HUMAN IMPACTS ON NEW YORK CITY BARRIER DEVELOPMENT


WOODRUFF, Jonathan D. and BRANDON, Christine M., Department of Geosciences, University of Massachusetts Amherst, 611 North Pleasant St, 233 Morrill Science Center, Amherst, MA 01003

Barrier systems are one of the most important forms of storm defense for New York City. The entrance to New York Harbor is formed by two sandy peninsulas (Rockaway to the north and Sandy Hook to the south) while a series of smaller barrier systems within the harbor proper provide a secondary means of flood mitigation. An accurate understanding for the evolution of these barrier systems over the later-Anthropocene is critical for assessing the effectiveness of future flood control strategies. Man-made impacts to the Rockaway and Sandy Hook spits are well documented and will be reviewed in brief. We will follow this discussion with a more detailed description of backbarrier sediments recently collected along the inner coastline of New York Harbor. A cotemporaneous transition from an estuarine to a lagoonal environment is observed in all three of these backbarrier ponds dating to the early-to-mid 1700s. Overwash deposition begins above this transition and marks the establishment of sandy barriers in their current form. The concurrent timing of barrier formation dates to rapid land clearance and the decimation of oyster beds in the harbor.
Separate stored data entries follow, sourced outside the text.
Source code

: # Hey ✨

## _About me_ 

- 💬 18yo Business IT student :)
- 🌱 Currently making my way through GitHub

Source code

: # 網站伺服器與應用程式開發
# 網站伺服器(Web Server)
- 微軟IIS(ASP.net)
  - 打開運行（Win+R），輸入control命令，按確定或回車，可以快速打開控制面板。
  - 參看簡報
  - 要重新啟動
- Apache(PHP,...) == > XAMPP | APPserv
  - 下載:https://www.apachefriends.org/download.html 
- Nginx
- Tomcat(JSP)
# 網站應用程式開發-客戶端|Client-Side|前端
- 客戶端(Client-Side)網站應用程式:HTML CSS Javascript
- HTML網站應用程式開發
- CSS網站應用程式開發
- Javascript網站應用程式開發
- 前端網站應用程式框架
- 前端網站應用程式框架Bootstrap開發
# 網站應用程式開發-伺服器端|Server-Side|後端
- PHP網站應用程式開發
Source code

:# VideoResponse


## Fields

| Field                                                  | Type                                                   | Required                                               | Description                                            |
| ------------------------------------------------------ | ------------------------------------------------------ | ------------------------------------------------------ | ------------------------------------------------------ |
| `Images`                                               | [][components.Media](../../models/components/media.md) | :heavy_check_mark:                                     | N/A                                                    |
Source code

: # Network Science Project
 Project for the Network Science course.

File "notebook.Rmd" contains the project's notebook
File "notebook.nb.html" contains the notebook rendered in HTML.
Both of these changes likely enhanced shoreline erosion and increased littoral transport, which in turn led to the formation of many of the barrier systems internal to New York Harbor. Results presented highlight how past human activities have been of leading importance in governing the development of New York City’s barrier beaches, which together now serve as the most important line of flood defense to the largest coastal mega-city in the Western Hemisphere.